- Required work
Tally how many lines in the data below include "list", then please reply with only that figure.

- Provided records
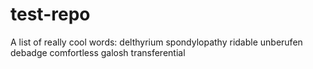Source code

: # test-repo

A list of really cool words:
delthyrium
spondylopathy
ridable
unberufen
debadge
comfortless
galosh
transferential

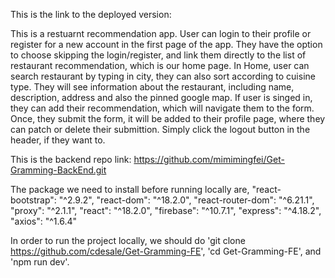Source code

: This is the link to the deployed version: 

This is a restuarnt recommendation app. User can login to their profile or register for a new account in the first page of the app. They have the option to choose skipping the login/register, and link them directly to the list of restaurant recommendation, which is our home page. In Home, user can search restaurant by typing in city, they can also sort according to cuisine type. They will see information about the restaurant, including name, description, address and also the pinned google map. If user is singed in, they can add their recommendation, which will navigate them to the form. Once, they submit the form, it will be added to their profile page, where they can patch or delete their submittion. Simply click the logout button in the header, if they want to. 

This is the backend repo link: https://github.com/mimimingfei/Get-Gramming-BackEnd.git

The package we need to install before running locally are, 
 "react-bootstrap": "^2.9.2",
 "react-dom": "^18.2.0",
 "react-router-dom": "^6.21.1",
 "proxy": "^2.1.1",
 "react": "^18.2.0",
 "firebase": "^10.7.1",
 "express": "^4.18.2",
 "axios": "^1.6.4"

In order to run the project locally, we should do 'git clone https://github.com/cdesale/Get-Gramming-FE', 'cd Get-Gramming-FE', and 'npm run dev'.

- Answer section
2